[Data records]
◆ ◆ ◆ ◆
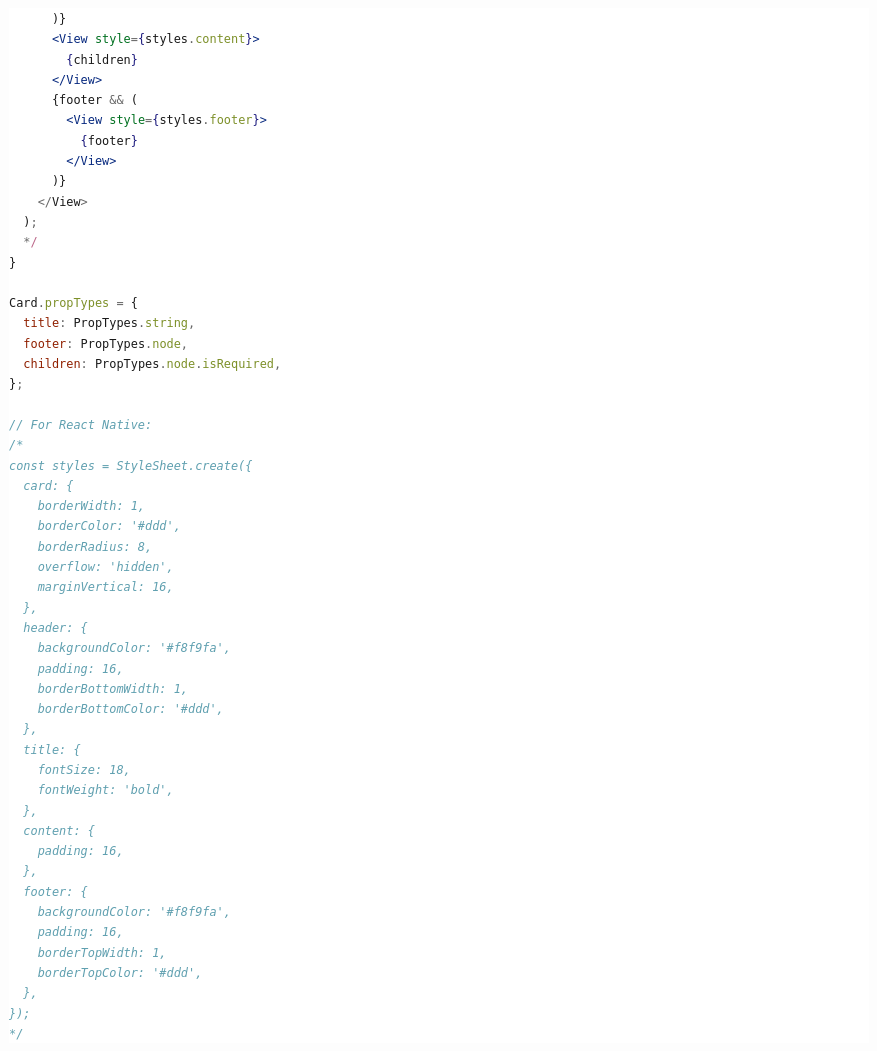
 ```jsx
      )}
      <View style={styles.content}>
        {children}
      </View>
      {footer && (
        <View style={styles.footer}>
          {footer}
        </View>
      )}
    </View>
  );
  */
}

Card.propTypes = {
  title: PropTypes.string,
  footer: PropTypes.node,
  children: PropTypes.node.isRequired,
};

// For React Native:
/*
const styles = StyleSheet.create({
  card: {
    borderWidth: 1,
    borderColor: '#ddd',
    borderRadius: 8,
    overflow: 'hidden',
    marginVertical: 16,
  },
  header: {
    backgroundColor: '#f8f9fa',
    padding: 16,
    borderBottomWidth: 1,
    borderBottomColor: '#ddd',
  },
  title: {
    fontSize: 18,
    fontWeight: 'bold',
  },
  content: {
    padding: 16,
  },
  footer: {
    backgroundColor: '#f8f9fa',
    padding: 16,
    borderTopWidth: 1,
    borderTopColor: '#ddd',
  },
});
*/
```
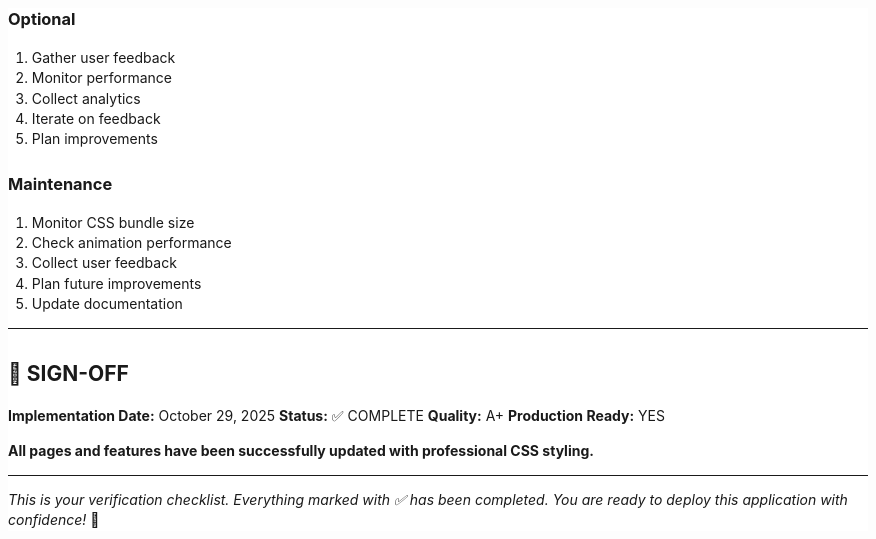 ### Optional
1. Gather user feedback
2. Monitor performance
3. Collect analytics
4. Iterate on feedback
5. Plan improvements

### Maintenance
1. Monitor CSS bundle size
2. Check animation performance
3. Collect user feedback
4. Plan future improvements
5. Update documentation

---

## 📝 SIGN-OFF

**Implementation Date:** October 29, 2025
**Status:** ✅ COMPLETE
**Quality:** A+
**Production Ready:** YES

**All pages and features have been successfully updated with professional CSS styling.**

---

*This is your verification checklist. Everything marked with ✅ has been completed.*
*You are ready to deploy this application with confidence!* 🎉
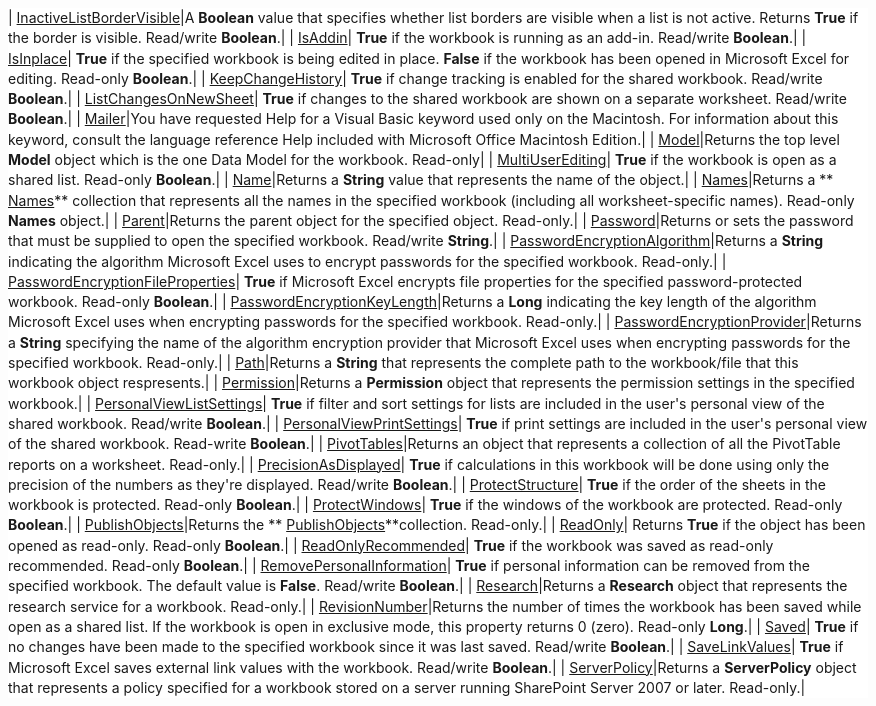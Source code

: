 | [InactiveListBorderVisible](a6259862-9a29-f3a5-498f-633f51ec10e6.md)|A  **Boolean** value that specifies whether list borders are visible when a list is not active. Returns **True** if the border is visible. Read/write **Boolean**.|
| [IsAddin](b8c8b9f4-4be5-0260-957e-c6450f31a0c0.md)| **True** if the workbook is running as an add-in. Read/write **Boolean**.|
| [IsInplace](f492c09f-79d1-cde0-6cf1-db9644e41589.md)| **True** if the specified workbook is being edited in place. **False** if the workbook has been opened in Microsoft Excel for editing. Read-only **Boolean**.|
| [KeepChangeHistory](3dbc322e-2b93-ae3d-cb9e-64c657fc0f80.md)| **True** if change tracking is enabled for the shared workbook. Read/write **Boolean**.|
| [ListChangesOnNewSheet](77adf429-baa5-f2be-6139-c2b07dda5174.md)| **True** if changes to the shared workbook are shown on a separate worksheet. Read/write **Boolean**.|
| [Mailer](b020d3f6-7120-d03c-bc42-c297bcfbebf6.md)|You have requested Help for a Visual Basic keyword used only on the Macintosh. For information about this keyword, consult the language reference Help included with Microsoft Office Macintosh Edition.|
| [Model](43ccdaa8-4a12-e745-88db-9db8a328ee5e.md)|Returns the top level  **Model** object which is the one Data Model for the workbook. Read-only|
| [MultiUserEditing](dc721463-ec34-8c52-6701-51c406beed23.md)| **True** if the workbook is open as a shared list. Read-only **Boolean**.|
| [Name](55526a99-da9c-7f14-55f7-dfe9bd8ff489.md)|Returns a  **String** value that represents the name of the object.|
| [Names](26be56ec-ea12-1600-602a-eb338d4a5a8b.md)|Returns a  ** [Names](ffecf89d-7bae-c470-8e37-608857a9de2a.md)** collection that represents all the names in the specified workbook (including all worksheet-specific names). Read-only **Names** object.|
| [Parent](4c039b5b-050f-8f4d-bc90-7982e92fb17c.md)|Returns the parent object for the specified object. Read-only.|
| [Password](5eaaf8cd-4344-946e-ecfa-c0f48946d2f2.md)|Returns or sets the password that must be supplied to open the specified workbook. Read/write  **String**.|
| [PasswordEncryptionAlgorithm](2745a8da-2a61-b949-115a-7f1112a0289e.md)|Returns a  **String** indicating the algorithm Microsoft Excel uses to encrypt passwords for the specified workbook. Read-only.|
| [PasswordEncryptionFileProperties](536ad729-424e-5f81-85e9-8a6ed71fb11a.md)| **True** if Microsoft Excel encrypts file properties for the specified password-protected workbook. Read-only **Boolean**.|
| [PasswordEncryptionKeyLength](2662f2f5-1ad0-4a75-82c0-3268f147948a.md)|Returns a  **Long** indicating the key length of the algorithm Microsoft Excel uses when encrypting passwords for the specified workbook. Read-only.|
| [PasswordEncryptionProvider](d5bcbbf2-8de9-6725-9cac-679d6c023b34.md)|Returns a  **String** specifying the name of the algorithm encryption provider that Microsoft Excel uses when encrypting passwords for the specified workbook. Read-only.|
| [Path](f4cbf76a-2ed3-63b7-3262-45403d6f086e.md)|Returns a  **String** that represents the complete path to the workbook/file that this workbook object respresents.|
| [Permission](ef04f56e-a04d-c3d9-fdda-611be7bf9d39.md)|Returns a  **Permission** object that represents the permission settings in the specified workbook.|
| [PersonalViewListSettings](998320bf-d703-e42f-8b43-5a7b909a846d.md)| **True** if filter and sort settings for lists are included in the user's personal view of the shared workbook. Read/write **Boolean**.|
| [PersonalViewPrintSettings](6e4a0a9c-4eb0-d8e1-e9ce-8e9e618996b4.md)| **True** if print settings are included in the user's personal view of the shared workbook. Read-write **Boolean**.|
| [PivotTables](b11795e0-22c8-f089-c59a-5e3d7a09d5de.md)|Returns an object that represents a collection of all the PivotTable reports on a worksheet. Read-only.|
| [PrecisionAsDisplayed](4f0c8201-5b8d-5cb5-337c-944d2c7dd8d1.md)| **True** if calculations in this workbook will be done using only the precision of the numbers as they're displayed. Read/write **Boolean**.|
| [ProtectStructure](bf721b60-0ad1-f71c-7ef4-74d2196d320e.md)| **True** if the order of the sheets in the workbook is protected. Read-only **Boolean**.|
| [ProtectWindows](0f285fbe-2545-5c7d-9e3d-f08d57e78092.md)| **True** if the windows of the workbook are protected. Read-only **Boolean**.|
| [PublishObjects](b6418f80-5154-6e3f-7313-222e6438c0e1.md)|Returns the  ** [PublishObjects](33ad393e-5ab6-2531-5e5b-42930fc596c0.md)**collection. Read-only.|
| [ReadOnly](f3c0ec74-63af-ed76-f854-ce2382b9fcf3.md)| Returns **True** if the object has been opened as read-only. Read-only **Boolean**.|
| [ReadOnlyRecommended](3cae84e4-d5f0-f01c-64d9-ec586ffdf79c.md)| **True** if the workbook was saved as read-only recommended. Read-only **Boolean**.|
| [RemovePersonalInformation](f5cdc655-8ba9-6dd1-ab05-028d98c11972.md)| **True** if personal information can be removed from the specified workbook. The default value is **False**. Read/write  **Boolean**.|
| [Research](3a7ba740-314b-664b-3be6-1e8cdeded234.md)|Returns a  **Research** object that represents the research service for a workbook. Read-only.|
| [RevisionNumber](7ea9fde5-eb89-a9b0-b637-980f1533d8ec.md)|Returns the number of times the workbook has been saved while open as a shared list. If the workbook is open in exclusive mode, this property returns 0 (zero). Read-only  **Long**.|
| [Saved](37eb8e08-2bfa-8065-2520-a71e291ab50c.md)| **True** if no changes have been made to the specified workbook since it was last saved. Read/write **Boolean**.|
| [SaveLinkValues](ee69911f-5a4a-5c2b-c14a-cd562f3ba9f4.md)| **True** if Microsoft Excel saves external link values with the workbook. Read/write **Boolean**.|
| [ServerPolicy](188f6c47-35e3-bb69-cb8d-9d78b5b8fea5.md)|Returns a  **ServerPolicy** object that represents a policy specified for a workbook stored on a server running SharePoint Server 2007 or later. Read-only.|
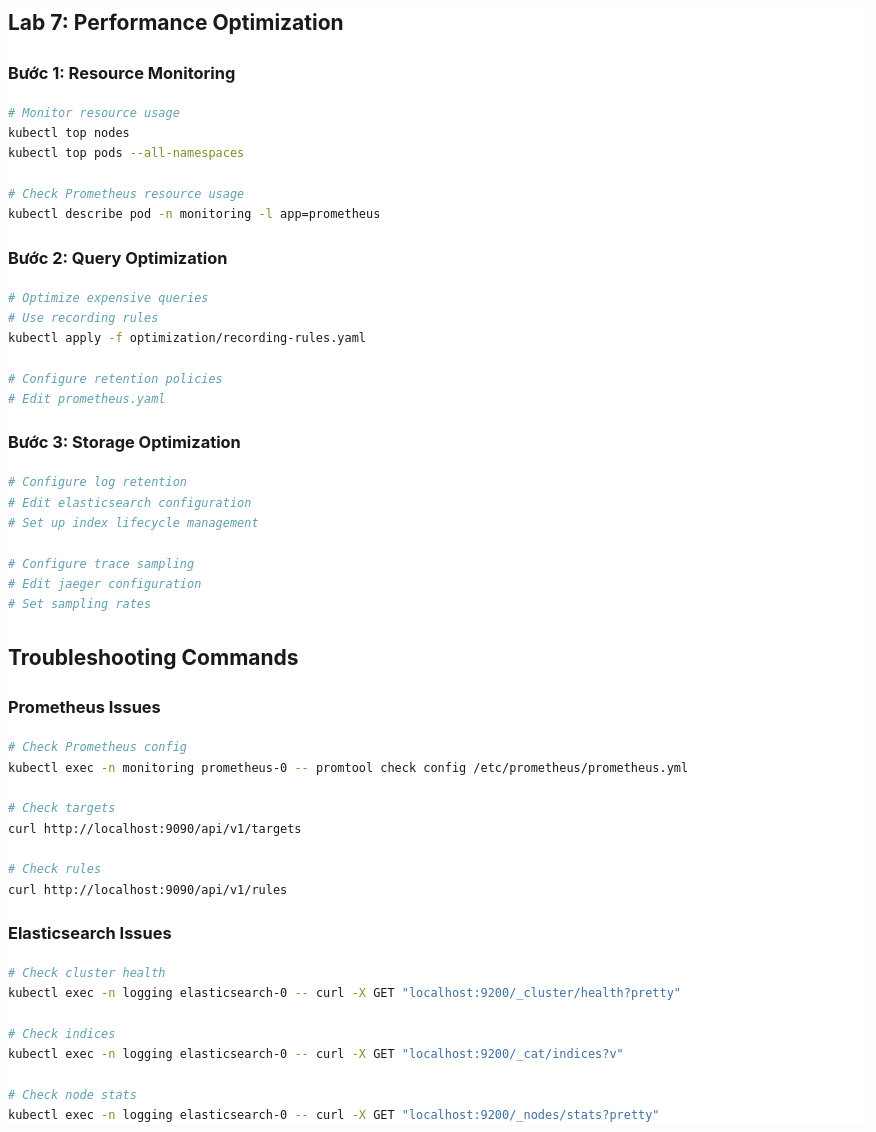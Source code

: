 ## Lab 7: Performance Optimization

### Bước 1: Resource Monitoring
```bash
# Monitor resource usage
kubectl top nodes
kubectl top pods --all-namespaces

# Check Prometheus resource usage
kubectl describe pod -n monitoring -l app=prometheus
```

### Bước 2: Query Optimization
```bash
# Optimize expensive queries
# Use recording rules
kubectl apply -f optimization/recording-rules.yaml

# Configure retention policies
# Edit prometheus.yaml
```

### Bước 3: Storage Optimization
```bash
# Configure log retention
# Edit elasticsearch configuration
# Set up index lifecycle management

# Configure trace sampling
# Edit jaeger configuration
# Set sampling rates
```

## Troubleshooting Commands

### Prometheus Issues
```bash
# Check Prometheus config
kubectl exec -n monitoring prometheus-0 -- promtool check config /etc/prometheus/prometheus.yml

# Check targets
curl http://localhost:9090/api/v1/targets

# Check rules
curl http://localhost:9090/api/v1/rules
```

### Elasticsearch Issues
```bash
# Check cluster health
kubectl exec -n logging elasticsearch-0 -- curl -X GET "localhost:9200/_cluster/health?pretty"

# Check indices
kubectl exec -n logging elasticsearch-0 -- curl -X GET "localhost:9200/_cat/indices?v"

# Check node stats
kubectl exec -n logging elasticsearch-0 -- curl -X GET "localhost:9200/_nodes/stats?pretty"
```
◆ ◆ ◆ ◆
Only the lines above from the line with "is protected. Read-only **Boolean**.|" to the line with "are protected. Read-only **Boolean**.|", those two lines included, should be reproduced exactly.

| [ProtectStructure](bf721b60-0ad1-f71c-7ef4-74d2196d320e.md)| **True** if the order of the sheets in the workbook is protected. Read-only **Boolean**.|
| [ProtectWindows](0f285fbe-2545-5c7d-9e3d-f08d57e78092.md)| **True** if the windows of the workbook are protected. Read-only **Boolean**.|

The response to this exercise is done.